The tech workers participating in the strike are part of a wider wave of employee activism that has spread across Silicon Valley over the past year. Many of those demonstrations concerned workplace issues at individual companies, such as sexual harassment or controversial government contracts. Friday’s walkout represents a broader coalition across different corporations, focused on an issue facing the entire planet. Many of these employees make up one of the more privileged and highly visible labor forces in the world, working for innovative and resource-rich companies. If their efforts on climate change keep gaining momentum, they may have a significant impact, especially as the Trump administration continues to roll back environmental initiatives.

“I think as a business we are supposed to be customer obsessed, and as employees we are supposed to challenge leadership on what we think is best,” says Kevin Imrie, a recruiter at Amazon’s office in Toronto, where he says dozens of people participated in the strike earlier today. “I’m a shareholder, and a good employee, and this is the right thing for us and our customers.”

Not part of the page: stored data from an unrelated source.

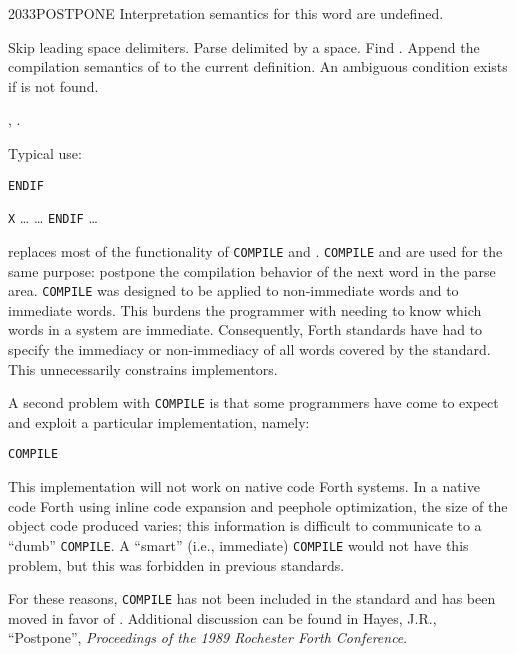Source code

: \begin{worddef}{2033}{POSTPONE}
\interpret
	Interpretation semantics for this word are undefined.

\compile

	Skip leading space delimiters. Parse  delimited by
	a space. Find . Append the compilation semantics of
	 to the current definition. An ambiguous condition
	exists if  is not found.

\see {},
	.

	\begin{rationale} %
		Typical use:

		\tab \word{:} \texttt{ENDIF}
			 
		\word{;} 

		\tab \word{:} \texttt{X} {\ldots}
			 {\ldots} \texttt{ENDIF}
		{\ldots} \word{;}

		 replaces most of the functionality of
		\texttt{COMPILE} and  \word{[COMPILE]}. \texttt{COMPILE} and
	\linebreak
		\word{[COMPILE]} are used for the same purpose: postpone the
		compilation behavior of the next word in the parse area.
		\texttt{COMPILE} was designed to be applied to non-immediate
		words and \word{[COMPILE]} to immediate words. This burdens
		the programmer with needing to know which words in a system
		are immediate. Consequently, Forth standards have had to
		specify the immediacy or non-immediacy of all words covered by
		the standard. This unnecessarily constrains implementors.

		A second problem with \texttt{COMPILE} is that some
		programmers have come to expect and exploit a particular
		implementation, namely:

		\tab \word{:} \texttt{COMPILE} 
			  \word{,}  
		\word{;}

		This implementation will not work on native code Forth systems.
		In a native code Forth using inline code expansion and peephole
		optimization, the size of the object code produced varies; this
		information is difficult to communicate to a ``dumb''
		\texttt{COMPILE}. A ``smart'' (i.e., immediate) \texttt{COMPILE}
		would not have this problem, but this was forbidden in previous
		standards.

		For these reasons, \texttt{COMPILE} has not been included in
		the standard and \word{[COMPILE]} has been moved in favor of
		. Additional discussion can be found in Hayes,
		J.R., ``Postpone'', \emph{Proceedings of the 1989 Rochester
		Forth Conference}.
	\end{rationale}


\end{worddef}
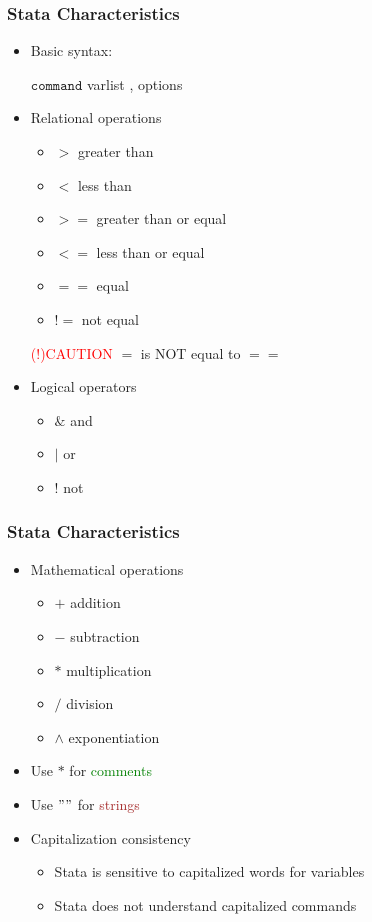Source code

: \documentclass[11pt, xcolor=x11names,compress]{beamer}
\begin{document}
\begin{frame}[fragile,t]
\frametitle{Stata Characteristics}
\begin{itemize}
    \item Basic syntax:
    \begin{center}
        $\texttt{command}$ varlist , options
    \end{center}
    \item Relational operations
    \begin{itemize}
        \item $>$ greater than
        \item $<$ less than
        \item $>=$ greater than or equal
        \item $<=$ less than or equal
        \item $==$ equal
        \item $!=$ not equal
    \end{itemize}
    \textcolor{red}{(!)CAUTION} $=$ is NOT equal to $==$
    \item Logical operators 
    \begin{itemize}
        \item $\&$ and
        \item $|$ or
        \item $!$ not
    \end{itemize}

\end{itemize}
\end{frame}

\begin{frame}[fragile,t]
\frametitle{Stata Characteristics}
\begin{itemize}
    \item Mathematical operations
    \begin{itemize}
        \item $+$ addition
        \item $-$ subtraction
        \item $*$ multiplication
        \item $/$ division
        \item $\wedge$ exponentiation
    \end{itemize}
    \item Use $*$ for \textcolor{green}{comments}
    \item Use $""$ for \textcolor{brown}{strings}
    \item Capitalization consistency
    \begin{itemize}
        \item Stata is sensitive to capitalized words for variables
        \item Stata does not understand capitalized commands 
    \end{itemize}
\end{itemize}
\end{frame}
\end{document}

Ahead of today’s demonstration, both Amazon and Google leadership announced new environmental initiatives. At an event in Washington, DC, on Thursday, Amazon CEO Jeff Bezos unveiled a new “Climate Pledge,” which entails meeting the goals of the Paris climate agreement 10 years early and becoming carbon neutral by 2040. Bezos promised Amazon would order 100,000 electric trucks from Rivian, a startup it invested hundreds of millions of dollars in earlier this year, and have them all on the road by 2030. Also on Thursday, Google CEO Sundar Pichai announced what he called “the biggest corporate purchase of renewable energy in history,” which includes 18 new energy deals.

The Amazon group organizing today’s walkout, Amazon Employees for Climate Justice, said in a statement Thursday that their employer’s new sustainability initiatives are a “huge win,” but ultimately don’t go far enough. Amazon has not dropped its contracts with oil and gas companies for optimizing the discovery and extraction of fossil fuels, and continues to donate to climate-denying politicians and think tanks. Bezos didn’t commit to either of his employees’ asks, and said Amazon would continue working with energy companies. Employees at other tech firms, like Microsoft and Google, have adopted the same demands for their employers.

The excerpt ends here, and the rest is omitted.